Uhygur restaurant (notice server with hat)

In another direction, there were several Uyghur restaurants. One with green hatted male servers and the other with red hatted women servers. Uyghurs are Turkic Muslims who live in China, and we often recognized their restaurants because of the Arabic writing on the sign. Uyghur restaurants tended to specialize in broiled pieces of chicken and lamb, and choices could include gizzards, tendons, liver or brains just to name a few of the options.


We also found interesting places to eat as we explored other neighborhoods. Around Minzu University, which is a university specifically for students belonging to the many ethnic minorities in China (Given that the ‘separate but equal’ educational programs in the US where not so great, I am not sure if the existence of a separate university for ethnic minorities in China is good thing or problematic.  I don’t know enough to know for sure… only enough to wonder.) (See Bruce’s blog for additional thoughts and photos.)  
Beijing Food Stand 
Medicinal JuJube Teas

After exploring the school grounds in our futile search for the school’s ethnographic museum, we decided to find a place to eat that  offered food from one of China’s diverse ethnic communities.  Not being able to find the restaurant, from the guide book that we hoping to find (the challenges to not being able to read Mandarin), we finally wandered upstairs to a student-focused restaurant.  It was small crowded and at first confusing, until several kind young women helped up point and pick the type of noodles, broth and ingredients we wanted. The food was spicy, filling, flavorful, and once others got over the surprise of seeing two old white people in the restaurant, they were extremely welcoming, although we were clearly the oldest, and whitest, folks there.

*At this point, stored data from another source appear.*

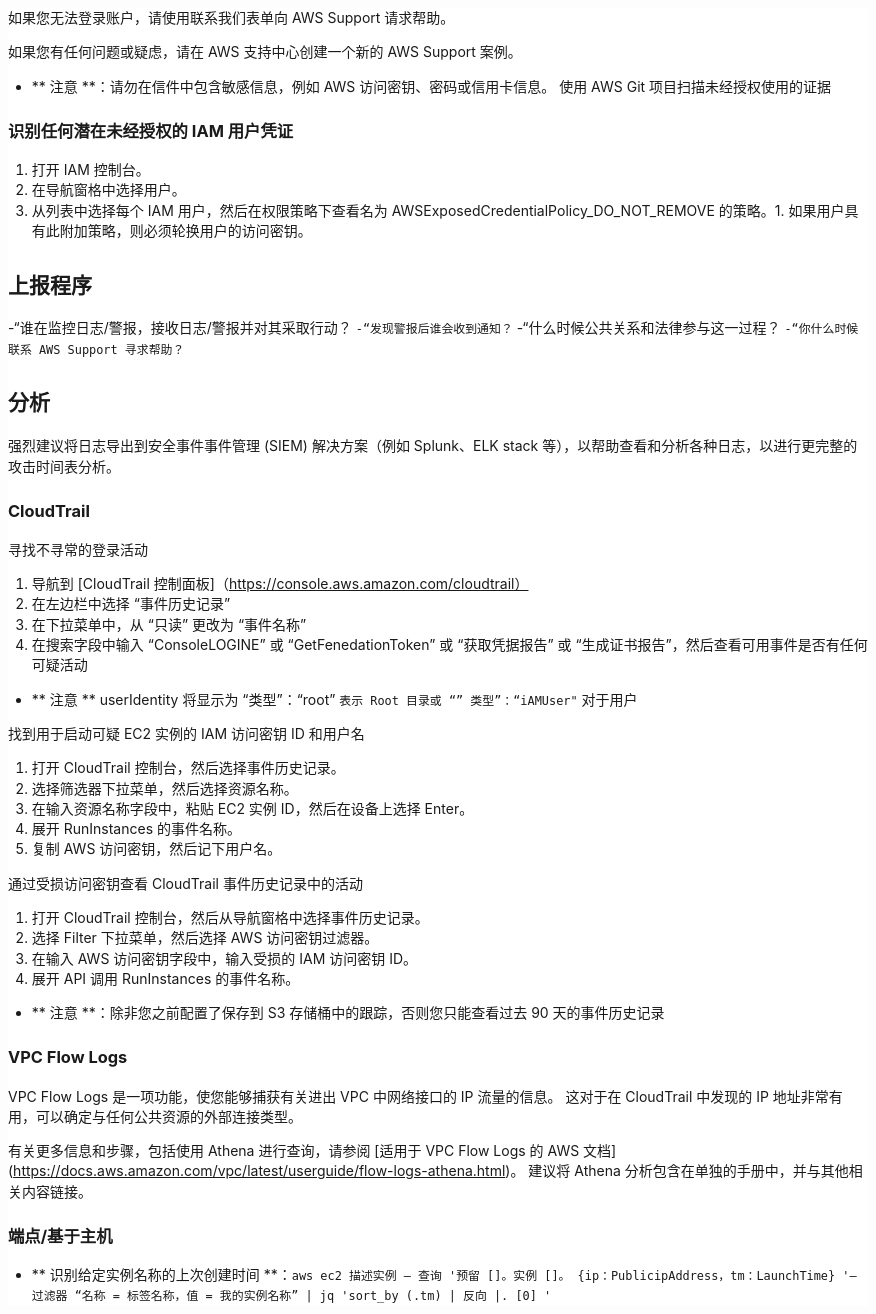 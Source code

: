 如果您无法登录账户，请使用联系我们表单向 AWS Support 请求帮助。

如果您有任何问题或疑虑，请在 AWS 支持中心创建一个新的 AWS Support 案例。
* ** 注意 **：请勿在信件中包含敏感信息，例如 AWS 访问密钥、密码或信用卡信息。
使用 AWS Git 项目扫描未经授权使用的证据

### 识别任何潜在未经授权的 IAM 用户凭证
1. 打开 IAM 控制台。
1. 在导航窗格中选择用户。
1. 从列表中选择每个 IAM 用户，然后在权限策略下查看名为 AWSExposedCredentialPolicy_DO_NOT_REMOVE 的策略。1. 如果用户具有此附加策略，则必须轮换用户的访问密钥。

## 上报程序
-“谁在监控日志/警报，接收日志/警报并对其采取行动？ `
-“发现警报后谁会收到通知？ `
-“什么时候公共关系和法律参与这一过程？ `
-“你什么时候联系 AWS Support 寻求帮助？ `

## 分析
强烈建议将日志导出到安全事件事件管理 (SIEM) 解决方案（例如 Splunk、ELK stack 等），以帮助查看和分析各种日志，以进行更完整的攻击时间表分析。

### CloudTrail
寻找不寻常的登录活动
1. 导航到 [CloudTrail 控制面板]（https://console.aws.amazon.com/cloudtrail）
1. 在左边栏中选择 “事件历史记录”
1. 在下拉菜单中，从 “只读” 更改为 “事件名称”
1. 在搜索字段中输入 “ConsoleLOGINE” 或 “GetFenedationToken” 或 “获取凭据报告” 或 “生成证书报告”，然后查看可用事件是否有任何可疑活动
* ** 注意 ** userIdentity 将显示为 “类型”：“root” `表示 Root 目录或 “” 类型”：“iAMUser"` 对于用户

找到用于启动可疑 EC2 实例的 IAM 访问密钥 ID 和用户名
1. 打开 CloudTrail 控制台，然后选择事件历史记录。
1. 选择筛选器下拉菜单，然后选择资源名称。
1. 在输入资源名称字段中，粘贴 EC2 实例 ID，然后在设备上选择 Enter。
1. 展开 RunInstances 的事件名称。
1. 复制 AWS 访问密钥，然后记下用户名。

通过受损访问密钥查看 CloudTrail 事件历史记录中的活动
1. 打开 CloudTrail 控制台，然后从导航窗格中选择事件历史记录。
1. 选择 Filter 下拉菜单，然后选择 AWS 访问密钥过滤器。
1. 在输入 AWS 访问密钥字段中，输入受损的 IAM 访问密钥 ID。
1. 展开 API 调用 RunInstances 的事件名称。
* ** 注意 **：除非您之前配置了保存到 S3 存储桶中的跟踪，否则您只能查看过去 90 天的事件历史记录

### VPC Flow Logs
VPC Flow Logs 是一项功能，使您能够捕获有关进出 VPC 中网络接口的 IP 流量的信息。 这对于在 CloudTrail 中发现的 IP 地址非常有用，可以确定与任何公共资源的外部连接类型。

有关更多信息和步骤，包括使用 Athena 进行查询，请参阅 [适用于 VPC Flow Logs 的 AWS 文档] (https://docs.aws.amazon.com/vpc/latest/userguide/flow-logs-athena.html)。 建议将 Athena 分析包含在单独的手册中，并与其他相关内容链接。

### 端点/基于主机
* ** 识别给定实例名称的上次创建时间 **：`aws ec2 描述实例 — 查询 '预留 []。实例 []。 {ip：PublicipAddress，tm：LaunchTime} '— 过滤器 “名称 = 标签名称，值 = 我的实例名称” | jq 'sort_by (.tm) | 反向 |. [0] '`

Last Day of Class Banquet- Beijing 
MingMing and Tao Dinner and Friendship
OK, time to sign off, more adventures the next time. Thanks for reading this. And I am going to end with a Minnesota winter scene: each winter a different lake is selected for an exhibit of ‘art shanties’. This  year, the event was held at our local Lake Harriet. We wandered walking on the ice frozen lake surface and explored with many other families and children. There was also a kite festival going on at the same time. So, in case there is any doubt, we do know how to enjoy the winter season here in the way north.
Art Shanties in Minnesota

Comments

  1. The photographs and description of your activities in China, 2018, are delightful! It is easy to picture you "Looking back" and experiencing China anew from this beautifully organized blog. Thank you!